Vernetzter Unterricht

Im Vernetzten Unterricht begegnen sich Lehrer, Schüler und „Sachen“ und treten zueinander in Beziehung. Hauptaufgabe des Lehrers ist es dabei, Lernsituationen zu schaf-fen, die eine „fruchtbare Begegnung“  von Schülern und Sache herbeiführen können. Vernetzter Unterricht stellt dabei Inhalte und Sachverhalte jeweils so zusammen, dass nur zusammengefügt ist, was erkennbar sachlich zusammengehört und in der jeweiligen Entwicklungsstufe erfassbar ist.

Vernetzter Unterricht schafft durch eine gute Struktur Klarheit und hilft, Zusammenhänge und Hintergründe zu erschließen. Dadurch kann er eine maßgebliche Hilfe bei der Orientierung in einer immer ausdifferenzierteren, und damit zunehmend vielschichtigeren und unübersichtlicheren Lebenswelt darstellen. Um eine solche Struktur und Klarheit sowohl innerhalb der einzelnen Einheiten, als auch über die Einheiten hinweg zu gewährleisten, hat der Vernetzte Unterricht hier immer auch auf sachlich-fachliche Logik in Bezug auf die Abfolge der Inhalte zu achten.

Da zur Erkenntnis der Wirklichkeit und zu einem verantwortlichen Umgang damit ganz selbstverständlich auch die religiöse und ethische Dimension gehören, sind existentielle Fragestellungen des Menschen wie diejenigen nach dem Woher, Warum und Wohin integraler Bestandteil aller Vernetzten Unterrichtseinheiten.
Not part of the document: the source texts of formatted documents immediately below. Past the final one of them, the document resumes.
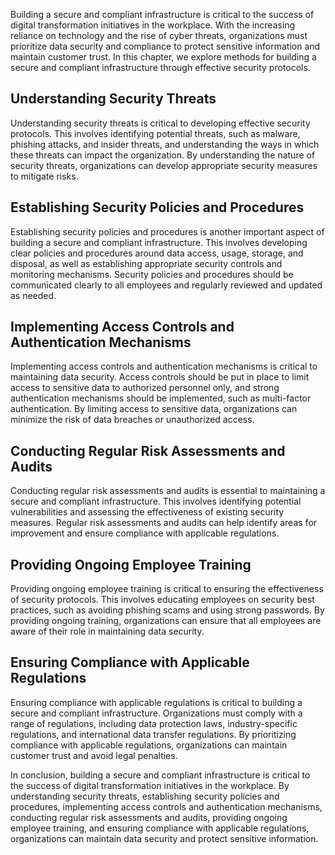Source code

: 
Building a secure and compliant infrastructure is critical to the success of digital transformation initiatives in the workplace. With the increasing reliance on technology and the rise of cyber threats, organizations must prioritize data security and compliance to protect sensitive information and maintain customer trust. In this chapter, we explore methods for building a secure and compliant infrastructure through effective security protocols.

Understanding Security Threats
------------------------------

Understanding security threats is critical to developing effective security protocols. This involves identifying potential threats, such as malware, phishing attacks, and insider threats, and understanding the ways in which these threats can impact the organization. By understanding the nature of security threats, organizations can develop appropriate security measures to mitigate risks.

Establishing Security Policies and Procedures
---------------------------------------------

Establishing security policies and procedures is another important aspect of building a secure and compliant infrastructure. This involves developing clear policies and procedures around data access, usage, storage, and disposal, as well as establishing appropriate security controls and monitoring mechanisms. Security policies and procedures should be communicated clearly to all employees and regularly reviewed and updated as needed.

Implementing Access Controls and Authentication Mechanisms
----------------------------------------------------------

Implementing access controls and authentication mechanisms is critical to maintaining data security. Access controls should be put in place to limit access to sensitive data to authorized personnel only, and strong authentication mechanisms should be implemented, such as multi-factor authentication. By limiting access to sensitive data, organizations can minimize the risk of data breaches or unauthorized access.

Conducting Regular Risk Assessments and Audits
----------------------------------------------

Conducting regular risk assessments and audits is essential to maintaining a secure and compliant infrastructure. This involves identifying potential vulnerabilities and assessing the effectiveness of existing security measures. Regular risk assessments and audits can help identify areas for improvement and ensure compliance with applicable regulations.

Providing Ongoing Employee Training
-----------------------------------

Providing ongoing employee training is critical to ensuring the effectiveness of security protocols. This involves educating employees on security best practices, such as avoiding phishing scams and using strong passwords. By providing ongoing training, organizations can ensure that all employees are aware of their role in maintaining data security.

Ensuring Compliance with Applicable Regulations
-----------------------------------------------

Ensuring compliance with applicable regulations is critical to building a secure and compliant infrastructure. Organizations must comply with a range of regulations, including data protection laws, industry-specific regulations, and international data transfer regulations. By prioritizing compliance with applicable regulations, organizations can maintain customer trust and avoid legal penalties.

In conclusion, building a secure and compliant infrastructure is critical to the success of digital transformation initiatives in the workplace. By understanding security threats, establishing security policies and procedures, implementing access controls and authentication mechanisms, conducting regular risk assessments and audits, providing ongoing employee training, and ensuring compliance with applicable regulations, organizations can maintain data security and protect sensitive information.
Die Pädagogischen Fundamente erschließen die einzelnen Vernetzten Unterrichtsein-heiten inhaltlich, strukturieren diese und führen damit zu deren innerer Ordnung. Darüber hinaus geben sie Hinweise darauf, was die Unterrichtseinheiten im Hinblick auf die Schülerin und deren personale Entwicklung bedeuten können. Sie verweisen dabei auf Einstellungen, Haltungen und Werte, mit denen sich auseinanderzusetzen für junge Menschen in ihrem Ringen um Orientierung und ihrer Suche nach tragfähigen Stand-punkten unerlässlich ist. Vernetzter Unterricht hat damit immer den ganzen Menschen im Spannungsfeld von Immanenz und Transzendenz, Personalität und Sozialität, Spiritualität und Materialität im Blick.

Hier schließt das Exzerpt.